In the morning, I woke up when I heard a snowplow blasting through the street below. I couldn’t fall back asleep after that. When I got to the living room, Vincent was still lying on my couch with the pillow over his face. So I quietly crept to the kitchen to get started on French toast. I had the first piece in the pan when he appeared in the doorway.

“Hey,” he said.

“Morning,” I replied, not looking at him.

“I should head out. It stopped snowing. Snowplows went through a while ago.”

“Oh, yeah. Alright. I was going to make you some French toast. If you want to stay.”

“Mm—maybe one piece. Maybe two.”

“That’s what I thought.”

“Can I use your bathroom?” I turned to look at him in disbelief. He was leaning against the doorway again, looking sleepy and cute.

“Dude, you don’t have to ask.”

“Right. Sorry.”

He disappeared down the hall, and I finished up while he was busy. He came back out while I was setting the plates down on the dining room table. He’d put his jeans and his hoodie back on and looked slightly more refreshed and awake.

“Looks amazing already,” he said.

“It’s a pretty basic recipe,” I told him. An eyebrow rose.

“I’ve never seen you use a basic recipe in my entire life.” I laughed.

“Well, it was originally a basic recipe.
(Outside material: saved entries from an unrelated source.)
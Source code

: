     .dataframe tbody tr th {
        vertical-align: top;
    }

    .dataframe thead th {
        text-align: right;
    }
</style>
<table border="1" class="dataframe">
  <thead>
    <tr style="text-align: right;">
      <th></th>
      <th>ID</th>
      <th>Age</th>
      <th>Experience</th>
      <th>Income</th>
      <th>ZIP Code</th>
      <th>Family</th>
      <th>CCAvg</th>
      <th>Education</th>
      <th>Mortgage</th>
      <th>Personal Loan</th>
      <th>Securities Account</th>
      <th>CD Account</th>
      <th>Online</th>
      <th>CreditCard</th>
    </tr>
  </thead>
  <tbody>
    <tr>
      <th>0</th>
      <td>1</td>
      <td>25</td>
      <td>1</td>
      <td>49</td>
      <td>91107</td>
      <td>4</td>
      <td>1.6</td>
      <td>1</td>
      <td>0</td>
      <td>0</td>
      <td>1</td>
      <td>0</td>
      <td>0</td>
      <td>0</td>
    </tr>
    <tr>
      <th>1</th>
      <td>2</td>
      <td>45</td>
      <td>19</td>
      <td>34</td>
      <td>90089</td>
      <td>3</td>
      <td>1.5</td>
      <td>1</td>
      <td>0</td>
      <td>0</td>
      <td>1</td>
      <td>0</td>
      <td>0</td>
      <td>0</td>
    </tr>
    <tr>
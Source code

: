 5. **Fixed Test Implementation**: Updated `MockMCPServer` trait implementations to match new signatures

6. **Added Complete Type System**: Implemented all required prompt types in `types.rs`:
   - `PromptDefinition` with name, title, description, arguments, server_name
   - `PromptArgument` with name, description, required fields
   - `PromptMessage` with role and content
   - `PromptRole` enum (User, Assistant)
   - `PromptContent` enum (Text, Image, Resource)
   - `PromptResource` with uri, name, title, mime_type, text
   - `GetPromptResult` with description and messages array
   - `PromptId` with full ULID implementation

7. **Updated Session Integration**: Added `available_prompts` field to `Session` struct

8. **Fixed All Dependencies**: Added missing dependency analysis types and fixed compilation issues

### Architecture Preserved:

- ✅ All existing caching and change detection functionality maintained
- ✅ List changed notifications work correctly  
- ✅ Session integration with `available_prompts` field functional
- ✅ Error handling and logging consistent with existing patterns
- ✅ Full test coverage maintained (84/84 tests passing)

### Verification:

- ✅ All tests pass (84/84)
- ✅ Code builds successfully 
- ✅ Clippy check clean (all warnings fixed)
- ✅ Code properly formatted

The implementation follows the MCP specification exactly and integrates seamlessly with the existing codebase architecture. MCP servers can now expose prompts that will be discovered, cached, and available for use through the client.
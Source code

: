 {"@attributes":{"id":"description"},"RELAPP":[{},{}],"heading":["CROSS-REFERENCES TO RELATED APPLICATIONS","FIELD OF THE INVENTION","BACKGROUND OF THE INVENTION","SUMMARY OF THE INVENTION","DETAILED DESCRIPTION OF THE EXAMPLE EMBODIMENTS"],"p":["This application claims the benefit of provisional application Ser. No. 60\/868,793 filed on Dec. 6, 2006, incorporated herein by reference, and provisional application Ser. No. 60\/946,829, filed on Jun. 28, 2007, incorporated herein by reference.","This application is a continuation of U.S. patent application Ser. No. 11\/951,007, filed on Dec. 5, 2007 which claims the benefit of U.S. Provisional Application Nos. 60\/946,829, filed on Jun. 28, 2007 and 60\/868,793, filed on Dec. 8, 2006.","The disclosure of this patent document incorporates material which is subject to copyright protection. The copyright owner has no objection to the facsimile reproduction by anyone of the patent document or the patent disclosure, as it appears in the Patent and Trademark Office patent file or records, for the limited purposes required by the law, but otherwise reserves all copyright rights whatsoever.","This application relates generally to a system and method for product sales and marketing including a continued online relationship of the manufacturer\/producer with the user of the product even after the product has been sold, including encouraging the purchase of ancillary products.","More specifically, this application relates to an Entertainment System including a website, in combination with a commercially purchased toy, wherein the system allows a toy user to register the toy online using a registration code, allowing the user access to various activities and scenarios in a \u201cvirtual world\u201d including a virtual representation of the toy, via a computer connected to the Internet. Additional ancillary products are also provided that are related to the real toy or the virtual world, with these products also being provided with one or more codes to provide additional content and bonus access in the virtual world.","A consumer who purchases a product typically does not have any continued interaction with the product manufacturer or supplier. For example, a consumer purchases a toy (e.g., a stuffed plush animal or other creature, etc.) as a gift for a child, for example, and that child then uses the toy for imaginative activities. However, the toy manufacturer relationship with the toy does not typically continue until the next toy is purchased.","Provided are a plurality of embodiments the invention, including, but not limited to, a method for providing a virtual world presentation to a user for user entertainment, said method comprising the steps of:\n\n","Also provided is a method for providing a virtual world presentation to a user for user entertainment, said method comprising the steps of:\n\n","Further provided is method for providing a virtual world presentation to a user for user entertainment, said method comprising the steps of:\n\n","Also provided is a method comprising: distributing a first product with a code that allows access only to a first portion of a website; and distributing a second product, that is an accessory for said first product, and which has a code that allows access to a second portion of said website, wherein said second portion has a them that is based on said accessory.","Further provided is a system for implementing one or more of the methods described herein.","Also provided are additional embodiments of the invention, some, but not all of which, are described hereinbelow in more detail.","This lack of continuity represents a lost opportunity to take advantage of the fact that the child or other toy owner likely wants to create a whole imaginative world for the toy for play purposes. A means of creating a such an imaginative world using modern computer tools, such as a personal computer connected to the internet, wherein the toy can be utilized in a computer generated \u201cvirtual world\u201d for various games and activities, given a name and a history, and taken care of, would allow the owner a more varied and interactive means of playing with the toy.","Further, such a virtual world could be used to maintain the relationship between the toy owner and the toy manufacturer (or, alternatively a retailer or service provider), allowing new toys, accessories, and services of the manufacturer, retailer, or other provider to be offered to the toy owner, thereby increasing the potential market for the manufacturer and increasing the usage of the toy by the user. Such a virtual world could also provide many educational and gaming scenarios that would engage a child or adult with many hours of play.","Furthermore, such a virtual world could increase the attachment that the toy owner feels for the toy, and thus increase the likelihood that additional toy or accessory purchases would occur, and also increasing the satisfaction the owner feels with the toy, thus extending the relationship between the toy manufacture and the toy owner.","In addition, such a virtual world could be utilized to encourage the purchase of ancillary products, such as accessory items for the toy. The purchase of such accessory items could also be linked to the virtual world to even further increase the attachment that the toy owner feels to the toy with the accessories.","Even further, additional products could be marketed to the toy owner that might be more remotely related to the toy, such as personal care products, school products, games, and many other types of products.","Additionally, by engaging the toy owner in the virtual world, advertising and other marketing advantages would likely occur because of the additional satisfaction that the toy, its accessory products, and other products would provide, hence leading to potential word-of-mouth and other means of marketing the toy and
But I may have added a few things to make it better.”

“That’s the Pip I know.” We sat down and got started. I watched him cut into his first bite and waited for that “mm” sound. It happened right on time.

“Why do you call me that?” I asked, once he had swallowed his first bite and gave me a nod of approval. “No one else ever has. Unless you go to Penis’s Steakhouse and order the Pip Steak.”

“I don’t know,” he replied as if he was suddenly questioning it himself. “I just thought Pip sounded like a cool nickname. Then it just stuck.”

“I like when you call me that.” I went back to my food and saw him nod.

“I like when you call me Vinnie. My parents were determined not to let that become my nickname. Only my grandma ever called me that. Which I guess sounds really weird now.”

“Well, that’s nice.” He laughed.

“You say it differently.”

“Vinnie, my boy,” I said with my best imitation of an old lady voice. He laughed again.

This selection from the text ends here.